For the music critic John Rockwell, Soho was an ideal home base. He could walk to see performances by Meredith Monk or Steve Reich in lofts that didn’t look so different from the one he lived in at 543 Broadway. A Philip Glass concert, on Wooster Street in 1973, seemed, in Rockwell’s words, to be almost designed for the neighborhood to hear while strolling past, with its “motoric rhythms, burbling, highly amplified figurations and mournful sustained notes booming out through the huge black windows.” Later, in 1988, Rockwell interviewed Robert Wilson and David Byrne from the latter’s kitchen table — also in Soho.
Rockwell covered music, dance, theater, film, books, and art for the New York Times, eventually running the “Arts & Leisure” section and serving as the paper’s cultural correspondent in Europe. He also hosted a WNYC show on culture (Rockwell Matters), oversaw the Lincoln Center Festival, and wrote books — a career in the arts that largely unfolded while he lived at No. 543. The ten-story, 1903 industrial building stretches all the way back to Mercer and was overtaken by artists in the 1970s.

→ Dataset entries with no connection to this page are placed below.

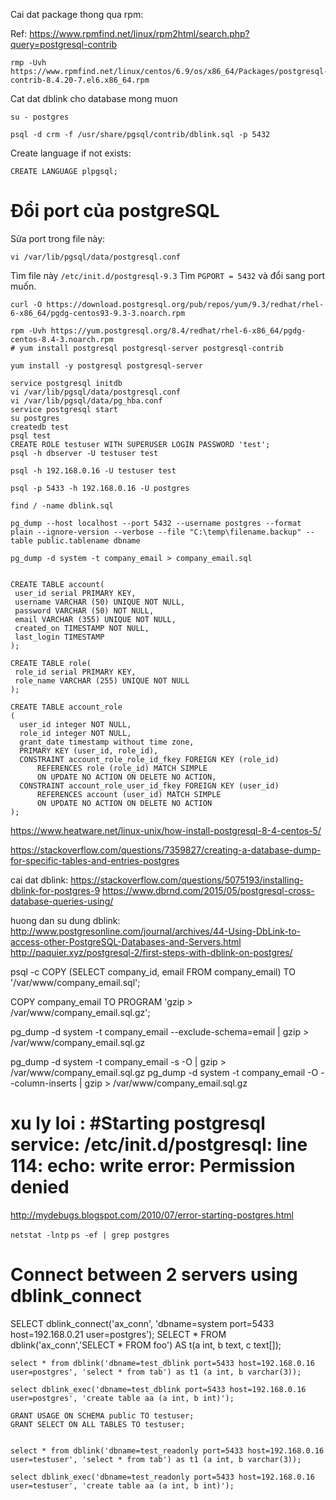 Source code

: Cai dat package thong qua rpm:

Ref: https://www.rpmfind.net/linux/rpm2html/search.php?query=postgresql-contrib

```
rmp -Uvh https://www.rpmfind.net/linux/centos/6.9/os/x86_64/Packages/postgresql-contrib-8.4.20-7.el6.x86_64.rpm
```

Cat dat dblink cho database mong muon

```
su - postgres
```

```
psql -d crm -f /usr/share/pgsql/contrib/dblink.sql -p 5432
```

Create language if not exists:

```
CREATE LANGUAGE plpgsql;
```


# Đổi port của postgreSQL

Sửa port trong file này:
```
vi /var/lib/pgsql/data/postgresql.conf
```

Tìm file này `/etc/init.d/postgresql-9.3` 
Tìm `PGPORT = 5432` và đổi sang port muốn.

```
curl -O https://download.postgresql.org/pub/repos/yum/9.3/redhat/rhel-6-x86_64/pgdg-centos93-9.3-3.noarch.rpm

rpm -Uvh https://yum.postgresql.org/8.4/redhat/rhel-6-x86_64/pgdg-centos-8.4-3.noarch.rpm
# yum install postgresql postgresql-server postgresql-contrib

yum install -y postgresql postgresql-server

service postgresql initdb
vi /var/lib/pgsql/data/postgresql.conf
vi /var/lib/pgsql/data/pg_hba.conf
service postgresql start
su postgres
createdb test
psql test
CREATE ROLE testuser WITH SUPERUSER LOGIN PASSWORD 'test';
psql -h dbserver -U testuser test
```

```
psql -h 192.168.0.16 -U testuser test

psql -p 5433 -h 192.168.0.16 -U postgres

find / -name dblink.sql
```

```
pg_dump --host localhost --port 5432 --username postgres --format plain --ignore-version --verbose --file "C:\temp\filename.backup" --table public.tablename dbname

pg_dump -d system -t company_email > company_email.sql


CREATE TABLE account(
 user_id serial PRIMARY KEY,
 username VARCHAR (50) UNIQUE NOT NULL,
 password VARCHAR (50) NOT NULL,
 email VARCHAR (355) UNIQUE NOT NULL,
 created_on TIMESTAMP NOT NULL,
 last_login TIMESTAMP
);

CREATE TABLE role(
 role_id serial PRIMARY KEY,
 role_name VARCHAR (255) UNIQUE NOT NULL
);

CREATE TABLE account_role
(
  user_id integer NOT NULL,
  role_id integer NOT NULL,
  grant_date timestamp without time zone,
  PRIMARY KEY (user_id, role_id),
  CONSTRAINT account_role_role_id_fkey FOREIGN KEY (role_id)
      REFERENCES role (role_id) MATCH SIMPLE
      ON UPDATE NO ACTION ON DELETE NO ACTION,
  CONSTRAINT account_role_user_id_fkey FOREIGN KEY (user_id)
      REFERENCES account (user_id) MATCH SIMPLE
      ON UPDATE NO ACTION ON DELETE NO ACTION
);
```

https://www.heatware.net/linux-unix/how-install-postgresql-8-4-centos-5/

https://stackoverflow.com/questions/7359827/creating-a-database-dump-for-specific-tables-and-entries-postgres

cai dat dblink:
https://stackoverflow.com/questions/5075193/installing-dblink-for-postgres-9
https://www.dbrnd.com/2015/05/postgresql-cross-database-queries-using/

huong dan su dung dblink:
http://www.postgresonline.com/journal/archives/44-Using-DbLink-to-access-other-PostgreSQL-Databases-and-Servers.html
http://paquier.xyz/postgresql-2/first-steps-with-dblink-on-postgres/


psql -c COPY (SELECT company_id, email FROM company_email) TO '/var/www/company_email.sql';

COPY company_email TO PROGRAM 'gzip > /var/www/company_email.sql.gz';

pg_dump -d system -t company_email --exclude-schema=email | gzip > /var/www/company_email.sql.gz

pg_dump -d system -t company_email -s -O | gzip > /var/www/company_email.sql.gz
pg_dump -d system -t company_email -O --column-inserts | gzip > /var/www/company_email.sql.gz


# xu ly loi : #Starting postgresql service: /etc/init.d/postgresql: line 114: echo: write error: Permission denied
http://mydebugs.blogspot.com/2010/07/error-starting-postgres.html

`netstat -lntp`
`ps -ef | grep postgres`

# Connect between 2 servers using dblink_connect
SELECT dblink_connect('ax_conn', 'dbname=system port=5433 host=192.168.0.21 user=postgres');
SELECT * FROM dblink('ax_conn','SELECT * FROM foo') AS t(a int, b text, c text[]);


```
select * from dblink('dbname=test_dblink port=5433 host=192.168.0.16 user=postgres', 'select * from tab') as t1 (a int, b varchar(3));

select dblink_exec('dbname=test_dblink port=5433 host=192.168.0.16 user=postgres', 'create table aa (a int, b int)');
```

```
GRANT USAGE ON SCHEMA public TO testuser;
GRANT SELECT ON ALL TABLES TO testuser;


select * from dblink('dbname=test_readonly port=5433 host=192.168.0.16 user=testuser', 'select * from tab') as t1 (a int, b varchar(3));

select dblink_exec('dbname=test_readonly port=5433 host=192.168.0.16 user=testuser', 'create table aa (a int, b int)');
```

Gale Ormiston ran a dance company at 543; dancer Luise Wykell invited the public to an “evening of energy exploration” in 1981; and Gaetano Pesce named a whimsical chair after his home address.
Rockwell and his filmmaker wife, Linda Mevorach, moved to the top-floor apartment in 1978, according to their broker, Gavin Shiminski, who listed the space for $4.5 million this week. The price accounts for a rarity in Soho: 22 windows across three exposures, with endless views, thanks to how the ten-floor building sticks out of the historic neighborhood. Other charms include exposed brick, high-barrel vaulted ceilings, old hardwood, and built-ins that stretch along a hall off the main, open living area.
But the standout might not be the selling point. Listing photos include images of Rockwell’s inner sanctum, lined floor to ceiling with special shelving to fit the CDs, tapes, and records that he listened to as a critic. That space is soundproofed, Shiminski says, “so he can really listen to his music and do his thing.”